• [WORK INSTRUCTION]:
Below are entries. Pull out all lines containing "анимацию".

(Saved data entries)
============

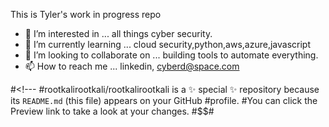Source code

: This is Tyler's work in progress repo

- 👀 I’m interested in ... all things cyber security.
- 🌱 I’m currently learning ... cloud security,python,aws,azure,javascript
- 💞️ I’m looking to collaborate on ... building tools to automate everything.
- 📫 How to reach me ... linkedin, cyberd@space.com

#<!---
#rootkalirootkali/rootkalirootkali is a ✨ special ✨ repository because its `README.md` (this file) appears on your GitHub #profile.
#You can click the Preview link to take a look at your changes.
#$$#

============

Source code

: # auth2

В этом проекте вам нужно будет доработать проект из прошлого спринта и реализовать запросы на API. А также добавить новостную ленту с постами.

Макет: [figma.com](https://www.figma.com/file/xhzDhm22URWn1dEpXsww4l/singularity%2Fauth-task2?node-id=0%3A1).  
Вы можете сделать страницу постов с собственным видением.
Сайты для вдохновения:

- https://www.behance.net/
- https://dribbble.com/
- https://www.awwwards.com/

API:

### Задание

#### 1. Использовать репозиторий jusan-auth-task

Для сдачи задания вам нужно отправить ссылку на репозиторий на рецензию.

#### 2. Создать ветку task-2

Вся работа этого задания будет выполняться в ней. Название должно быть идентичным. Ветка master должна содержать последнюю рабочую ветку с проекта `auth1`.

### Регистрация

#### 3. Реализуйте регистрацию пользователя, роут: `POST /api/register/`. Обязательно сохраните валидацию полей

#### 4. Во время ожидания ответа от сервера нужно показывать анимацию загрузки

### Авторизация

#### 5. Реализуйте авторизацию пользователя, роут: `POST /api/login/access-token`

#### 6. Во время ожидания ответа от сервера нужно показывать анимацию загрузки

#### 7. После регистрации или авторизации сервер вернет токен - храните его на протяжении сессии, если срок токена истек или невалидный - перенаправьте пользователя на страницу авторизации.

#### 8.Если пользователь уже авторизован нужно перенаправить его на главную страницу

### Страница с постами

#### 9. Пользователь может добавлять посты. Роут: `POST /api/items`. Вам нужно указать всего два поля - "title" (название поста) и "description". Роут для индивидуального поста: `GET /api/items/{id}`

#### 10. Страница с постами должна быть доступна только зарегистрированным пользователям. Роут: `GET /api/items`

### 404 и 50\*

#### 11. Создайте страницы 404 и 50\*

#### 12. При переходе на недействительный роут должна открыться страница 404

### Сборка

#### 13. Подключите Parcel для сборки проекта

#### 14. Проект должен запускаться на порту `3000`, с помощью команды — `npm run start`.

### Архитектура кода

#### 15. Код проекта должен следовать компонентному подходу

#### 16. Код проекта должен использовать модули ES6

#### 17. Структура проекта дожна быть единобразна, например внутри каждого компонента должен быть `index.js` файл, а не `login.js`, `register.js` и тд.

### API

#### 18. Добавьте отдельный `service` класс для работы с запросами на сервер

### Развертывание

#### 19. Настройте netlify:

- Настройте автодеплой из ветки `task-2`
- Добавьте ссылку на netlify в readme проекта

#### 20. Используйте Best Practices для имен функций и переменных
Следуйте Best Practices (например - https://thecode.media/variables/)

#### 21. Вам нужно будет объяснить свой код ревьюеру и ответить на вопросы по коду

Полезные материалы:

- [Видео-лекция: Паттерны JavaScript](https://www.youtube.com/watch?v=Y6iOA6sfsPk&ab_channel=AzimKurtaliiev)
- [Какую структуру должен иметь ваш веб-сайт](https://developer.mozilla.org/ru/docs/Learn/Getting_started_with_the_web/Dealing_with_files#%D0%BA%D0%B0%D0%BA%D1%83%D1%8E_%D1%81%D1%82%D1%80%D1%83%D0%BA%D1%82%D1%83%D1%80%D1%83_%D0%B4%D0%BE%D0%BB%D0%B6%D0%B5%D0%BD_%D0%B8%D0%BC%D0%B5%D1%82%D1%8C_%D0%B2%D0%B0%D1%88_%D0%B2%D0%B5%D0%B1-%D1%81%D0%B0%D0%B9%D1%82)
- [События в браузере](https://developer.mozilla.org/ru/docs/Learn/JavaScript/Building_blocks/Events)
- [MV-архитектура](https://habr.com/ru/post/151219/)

============

• [EXERCISE SOLUTION]:
#### 4. Во время ожидания ответа от сервера нужно показывать анимацию загрузки
#### 6. Во время ожидания ответа от сервера нужно показывать анимацию загрузки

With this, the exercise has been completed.